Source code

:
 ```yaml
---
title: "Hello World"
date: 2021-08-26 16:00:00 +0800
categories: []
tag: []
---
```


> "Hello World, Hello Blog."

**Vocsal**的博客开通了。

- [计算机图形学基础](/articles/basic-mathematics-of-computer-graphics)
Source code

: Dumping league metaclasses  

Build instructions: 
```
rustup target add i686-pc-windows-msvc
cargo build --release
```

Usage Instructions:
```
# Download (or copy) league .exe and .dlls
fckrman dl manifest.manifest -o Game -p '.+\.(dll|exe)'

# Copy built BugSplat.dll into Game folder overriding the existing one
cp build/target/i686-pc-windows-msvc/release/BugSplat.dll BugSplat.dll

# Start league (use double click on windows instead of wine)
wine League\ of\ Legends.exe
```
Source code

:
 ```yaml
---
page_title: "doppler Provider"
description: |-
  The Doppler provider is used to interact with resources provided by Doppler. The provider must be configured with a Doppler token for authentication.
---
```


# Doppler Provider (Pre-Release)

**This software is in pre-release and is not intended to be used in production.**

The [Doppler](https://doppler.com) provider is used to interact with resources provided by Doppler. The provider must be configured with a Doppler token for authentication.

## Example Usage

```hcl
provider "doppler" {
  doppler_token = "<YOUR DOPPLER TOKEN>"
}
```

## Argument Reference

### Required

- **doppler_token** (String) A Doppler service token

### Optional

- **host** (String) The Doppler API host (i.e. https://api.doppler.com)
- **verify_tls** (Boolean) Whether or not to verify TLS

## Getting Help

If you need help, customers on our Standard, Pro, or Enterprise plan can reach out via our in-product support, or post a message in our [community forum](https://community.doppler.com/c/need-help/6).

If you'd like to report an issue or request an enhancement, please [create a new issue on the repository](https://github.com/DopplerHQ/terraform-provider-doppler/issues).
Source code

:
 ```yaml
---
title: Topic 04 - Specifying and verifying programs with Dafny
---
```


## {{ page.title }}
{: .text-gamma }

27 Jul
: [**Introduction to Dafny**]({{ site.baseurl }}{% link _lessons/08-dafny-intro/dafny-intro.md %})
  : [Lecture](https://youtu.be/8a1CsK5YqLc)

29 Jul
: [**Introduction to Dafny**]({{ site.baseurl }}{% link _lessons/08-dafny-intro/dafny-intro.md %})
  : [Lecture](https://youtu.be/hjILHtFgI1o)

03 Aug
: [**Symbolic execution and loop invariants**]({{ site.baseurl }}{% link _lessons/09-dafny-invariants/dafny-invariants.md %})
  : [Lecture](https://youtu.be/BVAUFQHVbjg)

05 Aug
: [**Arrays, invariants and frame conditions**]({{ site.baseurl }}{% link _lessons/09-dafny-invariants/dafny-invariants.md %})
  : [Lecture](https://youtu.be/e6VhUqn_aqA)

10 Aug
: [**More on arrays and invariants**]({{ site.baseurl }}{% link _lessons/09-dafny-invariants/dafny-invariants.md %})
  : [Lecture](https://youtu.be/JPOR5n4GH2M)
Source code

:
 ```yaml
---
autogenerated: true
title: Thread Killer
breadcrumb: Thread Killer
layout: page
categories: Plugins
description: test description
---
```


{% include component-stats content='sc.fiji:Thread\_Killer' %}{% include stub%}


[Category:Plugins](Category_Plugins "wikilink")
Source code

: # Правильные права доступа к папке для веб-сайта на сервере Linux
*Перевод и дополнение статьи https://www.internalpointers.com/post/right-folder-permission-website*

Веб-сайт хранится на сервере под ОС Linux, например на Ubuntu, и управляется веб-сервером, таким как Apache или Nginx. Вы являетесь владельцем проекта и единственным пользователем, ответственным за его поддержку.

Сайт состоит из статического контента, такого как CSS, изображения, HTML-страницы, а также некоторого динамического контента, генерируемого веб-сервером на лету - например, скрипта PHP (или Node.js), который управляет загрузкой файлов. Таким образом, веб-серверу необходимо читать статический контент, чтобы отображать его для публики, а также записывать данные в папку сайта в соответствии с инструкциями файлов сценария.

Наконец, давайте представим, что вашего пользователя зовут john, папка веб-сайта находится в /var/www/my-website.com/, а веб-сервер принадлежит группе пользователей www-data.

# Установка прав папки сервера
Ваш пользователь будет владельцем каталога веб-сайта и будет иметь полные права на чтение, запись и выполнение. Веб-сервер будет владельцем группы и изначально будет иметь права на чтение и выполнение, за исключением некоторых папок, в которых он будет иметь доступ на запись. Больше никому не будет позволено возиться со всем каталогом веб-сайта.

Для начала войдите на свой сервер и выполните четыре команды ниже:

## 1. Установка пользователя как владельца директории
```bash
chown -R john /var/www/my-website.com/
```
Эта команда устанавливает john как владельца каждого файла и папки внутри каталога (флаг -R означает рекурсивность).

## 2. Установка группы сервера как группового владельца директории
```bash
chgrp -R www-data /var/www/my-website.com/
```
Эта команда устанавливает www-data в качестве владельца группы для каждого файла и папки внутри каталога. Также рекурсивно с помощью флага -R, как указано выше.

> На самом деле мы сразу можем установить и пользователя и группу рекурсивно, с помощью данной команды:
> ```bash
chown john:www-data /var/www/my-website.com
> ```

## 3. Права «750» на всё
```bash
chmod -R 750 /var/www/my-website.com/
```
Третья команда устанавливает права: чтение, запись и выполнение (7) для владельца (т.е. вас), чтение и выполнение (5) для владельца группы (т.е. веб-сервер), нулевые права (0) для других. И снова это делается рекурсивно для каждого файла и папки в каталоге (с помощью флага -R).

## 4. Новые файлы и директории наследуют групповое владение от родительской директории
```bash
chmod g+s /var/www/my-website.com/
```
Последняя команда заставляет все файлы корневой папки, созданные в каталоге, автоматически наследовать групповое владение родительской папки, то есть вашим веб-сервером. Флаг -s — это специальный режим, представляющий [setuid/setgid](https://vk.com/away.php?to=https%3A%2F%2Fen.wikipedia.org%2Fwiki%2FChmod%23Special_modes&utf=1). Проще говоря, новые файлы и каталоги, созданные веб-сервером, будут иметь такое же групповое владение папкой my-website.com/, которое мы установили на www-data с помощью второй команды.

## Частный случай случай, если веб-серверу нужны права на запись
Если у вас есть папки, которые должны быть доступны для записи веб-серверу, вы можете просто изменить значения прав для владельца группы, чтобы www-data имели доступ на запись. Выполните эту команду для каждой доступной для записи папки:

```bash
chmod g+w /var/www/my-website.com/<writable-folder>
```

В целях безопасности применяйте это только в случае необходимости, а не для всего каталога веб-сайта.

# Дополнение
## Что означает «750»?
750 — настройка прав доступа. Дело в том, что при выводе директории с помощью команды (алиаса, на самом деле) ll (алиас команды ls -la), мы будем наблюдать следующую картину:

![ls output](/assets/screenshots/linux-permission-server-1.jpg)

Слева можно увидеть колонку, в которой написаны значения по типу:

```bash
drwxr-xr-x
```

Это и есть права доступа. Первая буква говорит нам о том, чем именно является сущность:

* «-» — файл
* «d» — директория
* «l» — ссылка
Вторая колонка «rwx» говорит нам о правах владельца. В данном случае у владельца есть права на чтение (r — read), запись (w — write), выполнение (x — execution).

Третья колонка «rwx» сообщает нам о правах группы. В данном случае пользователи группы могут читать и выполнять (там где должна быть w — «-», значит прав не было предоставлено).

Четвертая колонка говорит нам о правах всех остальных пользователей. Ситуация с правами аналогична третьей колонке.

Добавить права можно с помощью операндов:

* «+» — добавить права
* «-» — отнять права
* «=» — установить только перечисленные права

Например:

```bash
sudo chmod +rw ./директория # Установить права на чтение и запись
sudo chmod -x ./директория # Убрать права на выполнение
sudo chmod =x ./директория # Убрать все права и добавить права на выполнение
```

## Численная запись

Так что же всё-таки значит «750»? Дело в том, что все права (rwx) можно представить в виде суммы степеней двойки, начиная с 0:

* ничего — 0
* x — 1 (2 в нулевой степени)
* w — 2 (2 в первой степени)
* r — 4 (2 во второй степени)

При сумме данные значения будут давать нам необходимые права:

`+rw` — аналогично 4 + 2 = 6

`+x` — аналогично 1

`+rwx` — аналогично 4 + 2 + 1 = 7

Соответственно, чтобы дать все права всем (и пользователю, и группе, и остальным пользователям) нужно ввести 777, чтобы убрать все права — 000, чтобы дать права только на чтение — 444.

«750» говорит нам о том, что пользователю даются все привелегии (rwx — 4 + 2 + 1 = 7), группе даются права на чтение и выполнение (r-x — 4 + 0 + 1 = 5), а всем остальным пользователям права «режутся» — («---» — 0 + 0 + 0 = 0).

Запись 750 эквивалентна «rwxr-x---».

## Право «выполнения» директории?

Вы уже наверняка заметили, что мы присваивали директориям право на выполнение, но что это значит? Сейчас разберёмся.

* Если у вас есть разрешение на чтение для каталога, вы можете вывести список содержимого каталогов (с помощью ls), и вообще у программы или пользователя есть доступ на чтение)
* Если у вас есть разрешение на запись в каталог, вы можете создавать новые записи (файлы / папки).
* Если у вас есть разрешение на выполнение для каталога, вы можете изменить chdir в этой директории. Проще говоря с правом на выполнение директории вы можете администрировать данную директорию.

EXERCISE AIM: Where a line above includes "будут", copy that line.

ANSWER TO THIS PROBLEM:
Последняя команда заставляет все файлы корневой папки, созданные в каталоге, автоматически наследовать групповое владение родительской папки, то есть вашим веб-сервером. Флаг -s — это специальный режим, представляющий [setuid/setgid](https://vk.com/away.php?to=https%3A%2F%2Fen.wikipedia.org%2Fwiki%2FChmod%23Special_modes&utf=1). Проще говоря, новые файлы и каталоги, созданные веб-сервером, будут иметь такое же групповое владение папкой my-website.com/, которое мы установили на www-data с помощью второй команды.
При сумме данные значения будут давать нам необходимые права:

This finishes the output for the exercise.